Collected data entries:
____
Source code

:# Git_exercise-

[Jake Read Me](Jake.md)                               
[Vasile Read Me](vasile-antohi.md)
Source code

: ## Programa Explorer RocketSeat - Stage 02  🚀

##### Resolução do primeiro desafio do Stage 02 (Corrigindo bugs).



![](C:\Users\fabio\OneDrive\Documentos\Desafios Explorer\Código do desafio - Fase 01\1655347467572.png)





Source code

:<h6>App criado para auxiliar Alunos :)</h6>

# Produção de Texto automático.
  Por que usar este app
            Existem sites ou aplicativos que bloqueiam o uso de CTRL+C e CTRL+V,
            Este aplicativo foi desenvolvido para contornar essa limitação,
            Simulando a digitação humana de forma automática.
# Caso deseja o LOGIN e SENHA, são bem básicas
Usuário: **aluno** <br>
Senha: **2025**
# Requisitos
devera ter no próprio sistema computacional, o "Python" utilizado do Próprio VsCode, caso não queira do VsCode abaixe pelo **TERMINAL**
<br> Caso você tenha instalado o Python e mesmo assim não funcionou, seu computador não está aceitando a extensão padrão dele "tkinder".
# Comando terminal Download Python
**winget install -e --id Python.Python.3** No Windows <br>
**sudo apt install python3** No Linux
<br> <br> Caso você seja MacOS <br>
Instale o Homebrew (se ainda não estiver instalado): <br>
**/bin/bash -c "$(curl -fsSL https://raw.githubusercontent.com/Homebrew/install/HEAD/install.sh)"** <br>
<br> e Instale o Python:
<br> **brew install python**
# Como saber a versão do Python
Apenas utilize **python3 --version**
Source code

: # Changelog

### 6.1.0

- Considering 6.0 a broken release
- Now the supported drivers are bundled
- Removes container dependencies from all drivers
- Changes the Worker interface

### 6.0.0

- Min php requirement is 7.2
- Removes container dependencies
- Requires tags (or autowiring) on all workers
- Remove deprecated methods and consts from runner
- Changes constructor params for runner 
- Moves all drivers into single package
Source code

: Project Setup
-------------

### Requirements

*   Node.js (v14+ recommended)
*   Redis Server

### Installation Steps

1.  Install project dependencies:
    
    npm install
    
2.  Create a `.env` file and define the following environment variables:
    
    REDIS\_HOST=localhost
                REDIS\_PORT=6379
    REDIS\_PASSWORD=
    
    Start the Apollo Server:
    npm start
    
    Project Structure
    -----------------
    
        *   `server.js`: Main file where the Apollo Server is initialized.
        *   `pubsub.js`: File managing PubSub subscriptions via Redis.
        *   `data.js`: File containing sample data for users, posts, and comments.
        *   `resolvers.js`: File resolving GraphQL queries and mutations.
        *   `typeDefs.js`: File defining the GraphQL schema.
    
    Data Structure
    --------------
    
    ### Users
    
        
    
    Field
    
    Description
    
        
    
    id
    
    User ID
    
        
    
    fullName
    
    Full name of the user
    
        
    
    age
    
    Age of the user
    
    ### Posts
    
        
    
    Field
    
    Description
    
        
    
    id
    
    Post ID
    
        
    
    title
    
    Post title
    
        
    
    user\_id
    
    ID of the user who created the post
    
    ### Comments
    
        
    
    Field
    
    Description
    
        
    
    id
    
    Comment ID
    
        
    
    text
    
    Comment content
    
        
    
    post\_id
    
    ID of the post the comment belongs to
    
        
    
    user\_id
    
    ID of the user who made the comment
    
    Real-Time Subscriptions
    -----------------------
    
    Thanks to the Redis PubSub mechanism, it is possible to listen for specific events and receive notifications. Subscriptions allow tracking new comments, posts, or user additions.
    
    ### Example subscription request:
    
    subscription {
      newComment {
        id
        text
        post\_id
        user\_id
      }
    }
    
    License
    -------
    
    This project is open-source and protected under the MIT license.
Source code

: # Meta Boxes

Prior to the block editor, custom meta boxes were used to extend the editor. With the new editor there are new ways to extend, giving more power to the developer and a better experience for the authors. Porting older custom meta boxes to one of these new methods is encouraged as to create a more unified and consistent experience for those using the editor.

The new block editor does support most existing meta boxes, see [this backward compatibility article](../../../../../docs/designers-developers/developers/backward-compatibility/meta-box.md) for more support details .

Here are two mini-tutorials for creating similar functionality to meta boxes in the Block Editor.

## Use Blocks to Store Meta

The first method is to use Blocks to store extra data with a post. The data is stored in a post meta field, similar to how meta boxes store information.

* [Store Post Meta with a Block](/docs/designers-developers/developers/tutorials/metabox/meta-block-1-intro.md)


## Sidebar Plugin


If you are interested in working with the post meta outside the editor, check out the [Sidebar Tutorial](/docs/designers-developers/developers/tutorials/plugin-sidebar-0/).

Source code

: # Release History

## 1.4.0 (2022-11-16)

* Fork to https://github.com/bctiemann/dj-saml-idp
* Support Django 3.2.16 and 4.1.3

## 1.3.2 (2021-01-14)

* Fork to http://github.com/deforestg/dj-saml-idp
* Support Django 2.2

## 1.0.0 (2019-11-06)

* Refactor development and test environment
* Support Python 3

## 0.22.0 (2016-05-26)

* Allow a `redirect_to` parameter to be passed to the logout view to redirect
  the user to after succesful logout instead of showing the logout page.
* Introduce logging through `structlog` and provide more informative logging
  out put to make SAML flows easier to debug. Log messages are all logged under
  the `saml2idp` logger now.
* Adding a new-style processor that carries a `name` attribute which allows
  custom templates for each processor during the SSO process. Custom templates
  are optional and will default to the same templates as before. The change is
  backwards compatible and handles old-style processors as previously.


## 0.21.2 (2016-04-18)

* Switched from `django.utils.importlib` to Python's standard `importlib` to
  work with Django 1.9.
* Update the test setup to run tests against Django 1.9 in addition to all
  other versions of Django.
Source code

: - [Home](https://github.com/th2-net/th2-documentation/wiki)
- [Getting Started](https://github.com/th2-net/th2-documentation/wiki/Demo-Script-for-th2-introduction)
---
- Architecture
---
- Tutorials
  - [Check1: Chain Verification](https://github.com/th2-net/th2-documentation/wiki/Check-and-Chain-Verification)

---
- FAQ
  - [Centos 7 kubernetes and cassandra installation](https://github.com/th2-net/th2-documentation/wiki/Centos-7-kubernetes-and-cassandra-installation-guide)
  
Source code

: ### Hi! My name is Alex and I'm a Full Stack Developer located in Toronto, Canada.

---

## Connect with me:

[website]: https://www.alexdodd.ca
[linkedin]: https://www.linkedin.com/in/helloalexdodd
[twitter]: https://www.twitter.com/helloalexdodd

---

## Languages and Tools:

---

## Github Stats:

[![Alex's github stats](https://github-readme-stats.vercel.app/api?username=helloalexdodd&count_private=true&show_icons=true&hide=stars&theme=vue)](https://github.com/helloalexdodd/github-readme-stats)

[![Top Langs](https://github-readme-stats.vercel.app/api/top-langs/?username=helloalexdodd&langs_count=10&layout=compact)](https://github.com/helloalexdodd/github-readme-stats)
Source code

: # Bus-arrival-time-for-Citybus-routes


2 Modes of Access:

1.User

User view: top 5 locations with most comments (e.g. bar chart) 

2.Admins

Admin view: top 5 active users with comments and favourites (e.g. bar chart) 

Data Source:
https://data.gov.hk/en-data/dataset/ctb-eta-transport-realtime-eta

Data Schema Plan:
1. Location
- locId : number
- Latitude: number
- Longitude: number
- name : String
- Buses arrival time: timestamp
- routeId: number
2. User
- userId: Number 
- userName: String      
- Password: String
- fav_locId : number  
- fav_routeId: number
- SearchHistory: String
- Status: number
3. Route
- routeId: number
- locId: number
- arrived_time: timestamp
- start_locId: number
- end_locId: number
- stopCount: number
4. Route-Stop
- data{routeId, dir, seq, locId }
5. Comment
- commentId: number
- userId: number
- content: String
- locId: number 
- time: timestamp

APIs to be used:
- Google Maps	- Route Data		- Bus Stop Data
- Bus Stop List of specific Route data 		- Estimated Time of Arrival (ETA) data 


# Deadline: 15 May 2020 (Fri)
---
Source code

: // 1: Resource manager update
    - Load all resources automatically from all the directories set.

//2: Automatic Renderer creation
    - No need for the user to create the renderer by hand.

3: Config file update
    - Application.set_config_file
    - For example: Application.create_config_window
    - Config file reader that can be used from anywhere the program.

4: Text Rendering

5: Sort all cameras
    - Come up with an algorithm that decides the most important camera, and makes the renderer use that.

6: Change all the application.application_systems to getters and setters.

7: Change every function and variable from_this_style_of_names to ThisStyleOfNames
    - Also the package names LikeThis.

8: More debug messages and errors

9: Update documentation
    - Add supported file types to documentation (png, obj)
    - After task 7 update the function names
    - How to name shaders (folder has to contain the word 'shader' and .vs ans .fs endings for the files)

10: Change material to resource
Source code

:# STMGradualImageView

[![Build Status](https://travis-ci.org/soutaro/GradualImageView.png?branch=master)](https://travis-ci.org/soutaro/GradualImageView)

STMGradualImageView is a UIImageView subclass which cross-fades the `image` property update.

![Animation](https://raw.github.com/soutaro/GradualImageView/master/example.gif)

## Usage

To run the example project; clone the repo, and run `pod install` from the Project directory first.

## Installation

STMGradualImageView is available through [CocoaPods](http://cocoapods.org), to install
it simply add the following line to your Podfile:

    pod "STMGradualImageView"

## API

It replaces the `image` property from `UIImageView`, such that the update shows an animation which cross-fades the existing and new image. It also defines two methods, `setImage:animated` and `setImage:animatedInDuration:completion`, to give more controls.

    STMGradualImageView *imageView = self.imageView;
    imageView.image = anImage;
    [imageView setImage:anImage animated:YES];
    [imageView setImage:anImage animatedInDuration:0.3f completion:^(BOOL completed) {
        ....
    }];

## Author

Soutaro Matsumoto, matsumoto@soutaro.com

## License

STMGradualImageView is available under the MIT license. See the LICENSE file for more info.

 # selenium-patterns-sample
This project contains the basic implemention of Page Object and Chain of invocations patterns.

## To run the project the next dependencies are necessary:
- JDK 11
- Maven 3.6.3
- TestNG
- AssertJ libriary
____
> _WHAT TO DO_
Word for word, restate the lines running from the one containing "This project contains" through the final line of the records above, and nothing besides.

> _ANSWER TO THE EXERCISE_
This project contains the basic implemention of Page Object and Chain of invocations patterns.

## To run the project the next dependencies are necessary:
- JDK 11
- Maven 3.6.3
- TestNG
- AssertJ libriary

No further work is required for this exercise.